**WORK REQUEST**
Please return all of the material exactly, with no line missing.

**GIVEN RECORDS**
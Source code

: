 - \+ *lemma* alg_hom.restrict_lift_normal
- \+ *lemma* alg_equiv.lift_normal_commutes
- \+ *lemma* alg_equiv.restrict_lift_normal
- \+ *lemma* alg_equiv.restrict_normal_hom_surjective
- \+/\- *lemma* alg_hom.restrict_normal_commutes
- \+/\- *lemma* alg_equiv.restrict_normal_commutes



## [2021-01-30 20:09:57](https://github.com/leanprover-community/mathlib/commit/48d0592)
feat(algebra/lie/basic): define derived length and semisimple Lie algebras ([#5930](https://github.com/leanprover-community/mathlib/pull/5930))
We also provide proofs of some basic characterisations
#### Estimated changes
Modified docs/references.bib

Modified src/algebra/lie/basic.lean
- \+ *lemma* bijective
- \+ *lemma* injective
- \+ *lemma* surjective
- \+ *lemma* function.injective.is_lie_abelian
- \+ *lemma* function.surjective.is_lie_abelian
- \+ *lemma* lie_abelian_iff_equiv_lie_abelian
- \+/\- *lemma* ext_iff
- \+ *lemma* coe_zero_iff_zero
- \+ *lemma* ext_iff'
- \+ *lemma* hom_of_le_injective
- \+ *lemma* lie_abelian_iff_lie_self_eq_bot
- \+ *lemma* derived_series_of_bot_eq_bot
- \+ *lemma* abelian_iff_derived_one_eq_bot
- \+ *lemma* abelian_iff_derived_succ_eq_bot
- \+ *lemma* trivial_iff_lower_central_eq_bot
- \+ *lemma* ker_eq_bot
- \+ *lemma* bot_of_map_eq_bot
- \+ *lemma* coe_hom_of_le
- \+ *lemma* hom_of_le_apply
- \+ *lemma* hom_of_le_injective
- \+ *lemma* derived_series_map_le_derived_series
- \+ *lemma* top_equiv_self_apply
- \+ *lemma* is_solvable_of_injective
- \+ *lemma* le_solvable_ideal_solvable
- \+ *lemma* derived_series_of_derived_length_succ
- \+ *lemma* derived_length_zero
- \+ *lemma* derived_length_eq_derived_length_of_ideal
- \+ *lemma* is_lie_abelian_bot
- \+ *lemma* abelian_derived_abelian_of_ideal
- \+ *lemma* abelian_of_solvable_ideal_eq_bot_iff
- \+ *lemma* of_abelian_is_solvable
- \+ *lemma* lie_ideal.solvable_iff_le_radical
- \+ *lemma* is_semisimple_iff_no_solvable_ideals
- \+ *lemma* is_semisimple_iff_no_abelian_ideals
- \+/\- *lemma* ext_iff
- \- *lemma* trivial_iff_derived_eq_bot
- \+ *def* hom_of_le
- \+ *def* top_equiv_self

**WRITTEN SOLUTION**
Source code

: - \+ *lemma* alg_hom.restrict_lift_normal
- \+ *lemma* alg_equiv.lift_normal_commutes
- \+ *lemma* alg_equiv.restrict_lift_normal
- \+ *lemma* alg_equiv.restrict_normal_hom_surjective
- \+/\- *lemma* alg_hom.restrict_normal_commutes
- \+/\- *lemma* alg_equiv.restrict_normal_commutes



## [2021-01-30 20:09:57](https://github.com/leanprover-community/mathlib/commit/48d0592)
feat(algebra/lie/basic): define derived length and semisimple Lie algebras ([#5930](https://github.com/leanprover-community/mathlib/pull/5930))
We also provide proofs of some basic characterisations
#### Estimated changes
Modified docs/references.bib

Modified src/algebra/lie/basic.lean
- \+ *lemma* bijective
- \+ *lemma* injective
- \+ *lemma* surjective
- \+ *lemma* function.injective.is_lie_abelian
- \+ *lemma* function.surjective.is_lie_abelian
- \+ *lemma* lie_abelian_iff_equiv_lie_abelian
- \+/\- *lemma* ext_iff
- \+ *lemma* coe_zero_iff_zero
- \+ *lemma* ext_iff'
- \+ *lemma* hom_of_le_injective
- \+ *lemma* lie_abelian_iff_lie_self_eq_bot
- \+ *lemma* derived_series_of_bot_eq_bot
- \+ *lemma* abelian_iff_derived_one_eq_bot
- \+ *lemma* abelian_iff_derived_succ_eq_bot
- \+ *lemma* trivial_iff_lower_central_eq_bot
- \+ *lemma* ker_eq_bot
- \+ *lemma* bot_of_map_eq_bot
- \+ *lemma* coe_hom_of_le
- \+ *lemma* hom_of_le_apply
- \+ *lemma* hom_of_le_injective
- \+ *lemma* derived_series_map_le_derived_series
- \+ *lemma* top_equiv_self_apply
- \+ *lemma* is_solvable_of_injective
- \+ *lemma* le_solvable_ideal_solvable
- \+ *lemma* derived_series_of_derived_length_succ
- \+ *lemma* derived_length_zero
- \+ *lemma* derived_length_eq_derived_length_of_ideal
- \+ *lemma* is_lie_abelian_bot
- \+ *lemma* abelian_derived_abelian_of_ideal
- \+ *lemma* abelian_of_solvable_ideal_eq_bot_iff
- \+ *lemma* of_abelian_is_solvable
- \+ *lemma* lie_ideal.solvable_iff_le_radical
- \+ *lemma* is_semisimple_iff_no_solvable_ideals
- \+ *lemma* is_semisimple_iff_no_abelian_ideals
- \+/\- *lemma* ext_iff
- \- *lemma* trivial_iff_derived_eq_bot
- \+ *def* hom_of_le
- \+ *def* top_equiv_self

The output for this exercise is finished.